10 year anniversary charge / Exit charge

I am acting for the trustees of a relevant property trust which is approaching its first 10 year anniversary in a few months.

When the trust was created, the value of the assets was more than 80%, but less than 100%, of the nil rate band. The trust fund was invested in an investment bond and various monthly capital withdrawals (within the 5% annual allowance) have been paid to one of the beneficiaries. We have identified that the trustees should have been submitting IHT100s in relation to the payments to the beneficiary, as the value of the investment was more than 80% of the nil rate band (albeit there will not be any tax to pay) and we will address this.

However, we are now considering what to do in light of the upcoming 10 year anniversary. The investment is now worth around £375,000 so there will be a ten year anniversary tax charge and subsequent exit charges if nothing is done.

We are wondering whether or not it would be possible to pay out a sufficient amount to a beneficiary to bring the value of the investment under 80% of the nil rate band before the tenth anniversary. Would this mean that there will be no ten year return required, no 10 year tax charge and no exit charges after the ten year anniversary? Or do HMRC take into account all of the payments to beneficiaries that have already been made, so these will effectively be brought back into account when calculating the ten year charge?

Thank you in advance for any assistance given.

Anna Howat
Chattertons Solicitors

Depending on any other gifts etc, if there was no entry IHT charge, there may not be an exit charge prior to the first 10 year anniversary.
Therefore it may be worth checking on whether a distribution could be made before then.

However, on each ten year anniversary of the start date of the trust the trustees have a responsibility to calculate if a charge applies and whether the trust needs to be reported to HMRC.
On every ten-year anniversary, the trustees will need to compare the value of the trust fund with the level of nil rate band in force at that time.
If the value of the trust fund, plus any distributions of capital to the beneficiaries, in the previous ten years is greater than the available nil rate band on the ten year anniversary a periodic charge will apply.

Francesca Gandolfi
Canada Life

Principal charge proforma:

Current value of relevant property at 10 year anniversary (net of APR/BPR)
Plus Initial value of relevant property in a related trust

Less Nil band at date of principal charge after deducting
Settlor’s chargeable transfers in 7 years before creation of trust &
Distributions by Trustees in last 10 years

Lucy Orrow
Lambert Chapman LLP

Firstly, has the Trust Deed been considered? I have seen a situation like this where the 5% was paid out regularly by the Bond manager but the terms of the trust required a Deed to release capital.
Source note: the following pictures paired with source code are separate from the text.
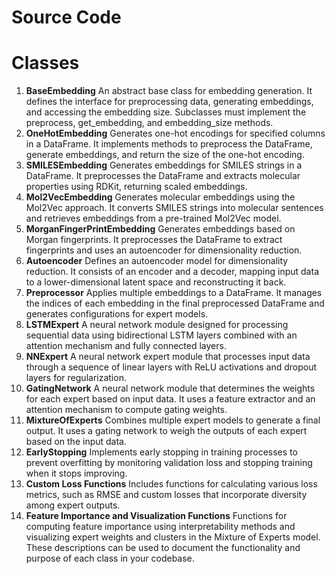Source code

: # Source Code
# Classes
1. **BaseEmbedding**
An abstract base class for embedding generation. It defines the interface for preprocessing data, generating embeddings, and accessing the embedding size. Subclasses must implement the preprocess, get_embedding, and embedding_size methods.
2. **OneHotEmbedding**
Generates one-hot encodings for specified columns in a DataFrame. It implements methods to preprocess the DataFrame, generate embeddings, and return the size of the one-hot encoding.
3. **SMILESEmbedding**
Generates embeddings for SMILES strings in a DataFrame. It preprocesses the DataFrame and extracts molecular properties using RDKit, returning scaled embeddings.
4. **Mol2VecEmbedding**
Generates molecular embeddings using the Mol2Vec approach. It converts SMILES strings into molecular sentences and retrieves embeddings from a pre-trained Mol2Vec model.
5. **MorganFingerPrintEmbedding**
Generates embeddings based on Morgan fingerprints. It preprocesses the DataFrame to extract fingerprints and uses an autoencoder for dimensionality reduction.
6. **Autoencoder**
Defines an autoencoder model for dimensionality reduction. It consists of an encoder and a decoder, mapping input data to a lower-dimensional latent space and reconstructing it back.
7. **Preprocessor**
Applies multiple embeddings to a DataFrame. It manages the indices of each embedding in the final preprocessed DataFrame and generates configurations for expert models.
8. **LSTMExpert**
A neural network module designed for processing sequential data using bidirectional LSTM layers combined with an attention mechanism and fully connected layers.
9. **NNExpert**
A neural network expert module that processes input data through a sequence of linear layers with ReLU activations and dropout layers for regularization.
10. **GatingNetwork**
A neural network module that determines the weights for each expert based on input data. It uses a feature extractor and an attention mechanism to compute gating weights.
11. **MixtureOfExperts**
Combines multiple expert models to generate a final output. It uses a gating network to weigh the outputs of each expert based on the input data.
12. **EarlyStopping**
Implements early stopping in training processes to prevent overfitting by monitoring validation loss and stopping training when it stops improving.
13. **Custom Loss Functions**
Includes functions for calculating various loss metrics, such as RMSE and custom losses that incorporate diversity among expert outputs.
14. **Feature Importance and Visualization Functions**
Functions for computing feature importance using interpretability methods and visualizing expert weights and clusters in the Mixture of Experts model.
These descriptions can be used to document the functionality and purpose of each class in your codebase.
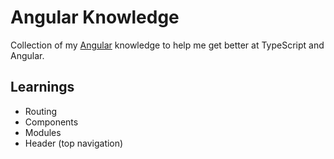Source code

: # Angular Knowledge
Collection of my [Angular](https://angular.io/) knowledge to help me get better at TypeScript and Angular.

## Learnings
* Routing
* Components
* Modules
* Header (top navigation)
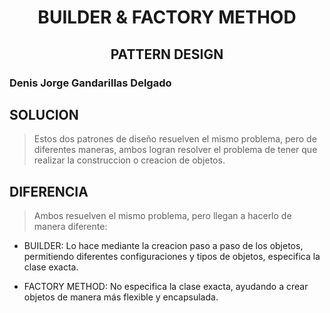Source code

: # <div align="center">BUILDER & FACTORY METHOD</h1>
## <div align="center">PATTERN DESIGN</div>
### Denis Jorge Gandarillas Delgado

## SOLUCION

> Estos dos patrones de diseño resuelven el mismo problema, pero de diferentes maneras, ambos logran resolver el problema de tener que realizar la construccion o creacion de objetos.

## DIFERENCIA

> Ambos resuelven el mismo problema, pero llegan a hacerlo de manera diferente:

* BUILDER: Lo hace mediante la creacion paso a paso de los objetos, permitiendo diferentes configuraciones y tipos de objetos, especifica la clase exacta.

* FACTORY METHOD: No especifica la clase exacta, ayudando a crear objetos de manera más flexible y encapsulada.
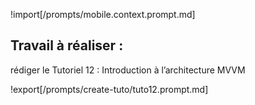 !import[/prompts/mobile.context.prompt.md] 

## **Travail à réaliser :**  

rédiger le Tutoriel 12 : Introduction à l’architecture MVVM


!export[/prompts/create-tuto/tuto12.prompt.md]  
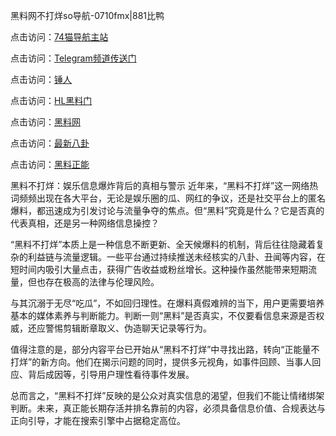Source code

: 黑料网不打烊so导航-0710fmx|881比鸭

点击访问：<a href="https://74mao.com/">74猫导航主站</a>

点击访问：<a href="https://74mao.com/">Telegram频道传送门</a>

点击访问：<a href="https://heiliaoubleqx.pages.dev">锤人</a>

点击访问：<a href="https://heiliao5s28gk.pages.dev ">HL黑料门</a>

点击访问：<a href="https://heiliaoxrq8i9.pages.dev">黑料网</a>

点击访问：<a href="https://heiliao9wsbg3.pages.dev ">最新八卦</a>

点击访问：<a href="https://heiliaoryrhyu.pages.dev">黑料正能</a>

黑料不打烊：娱乐信息爆炸背后的真相与警示
近年来，“黑料不打烊”这一网络热词频频出现在各大平台，无论是娱乐圈的瓜、网红的争议，还是社交平台上的匿名爆料，都迅速成为引发讨论与流量争夺的焦点。但“黑料”究竟是什么？它是否真的代表真相，还是另一种网络信息操控？

“黑料不打烊”本质上是一种信息不断更新、全天候爆料的机制，背后往往隐藏着复杂的利益链与流量逻辑。一些平台通过持续推送未经核实的八卦、丑闻等内容，在短时间内吸引大量点击，获得广告收益或粉丝增长。这种操作虽然能带来短期流量，但也存在极高的法律与伦理风险。

与其沉溺于无尽“吃瓜”，不如回归理性。在爆料真假难辨的当下，用户更需要培养基本的媒体素养与判断能力。判断一则“黑料”是否真实，不仅要看信息来源是否权威，还应警惕剪辑断章取义、伪造聊天记录等行为。

值得注意的是，部分内容平台已开始从“黑料不打烊”中寻找出路，转向“正能量不打烊”的新方向。他们在揭示问题的同时，提供多元视角，如事件回顾、当事人回应、背后成因等，引导用户理性看待事件发展。

总而言之，“黑料不打烊”反映的是公众对真实信息的渴望，但我们不能让情绪绑架判断。未来，真正能长期存活并排名靠前的内容，必须具备信息价值、合规表达与正向引导，才能在搜索引擎中占据稳定高位。

<span style="display:none;">[Canonical link](https://github.com/BHD0710/BHD0710-03 )</span>
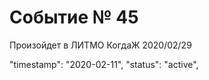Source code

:# Событие  № 45
Произойдет в ЛИТМО
КогдаЖ 2020/02/29

"timestamp": "2020-02-11",
			"status": "active",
Assuming the releases are valid then they and any other release before the 10 yr anniversary are taken into account in calculating the rate of tax levied on the assets that remain at the 10 yr anniversary.

I don’t fully agree with Francesca’s statement that if there was no entry charge there cannot be an exit charge in the first ten years as a relief could remove the initial charge (BPR etc) but the initial value to the trust is calculated without the benefit of that relief. I assume that is not the case here.

Nigel Scase
Greene & Greene

Just straying on a bit of a tangent and picking up the point made by Nigel, I have a situation where a bare trust and an IIP trust up was set up for a minor 8 years ago. The bare trust contained various publicly quoted stocks and shares. The IIP had shares in a private investment company. The minor came of age two years ago and instead of the publicly quoted shares being transferred to the beneficiary, the private company shares were transferred. The client dealt with this himself without taking any advice and has now asked about the tax position. My view is that as the IIP Deed requires release of capital by deed. In the absence of any deed, the fact that the company transferred the shares to the minor is effectively void/a mistake, and hence the shares should be transferred back with no tax consequence. Any thoughts?

There are potential CGT issues on the transfer of the private investment company shares, but asset protection is also a concern.

Haroon Rashid
I Will Solicitors Ltd

Thank you very much for all of your replies. To answer Nigel’s specific question, the trustees do have the power to apply capital without the need for a Deed so I am satisfied that the payments have been correctly made.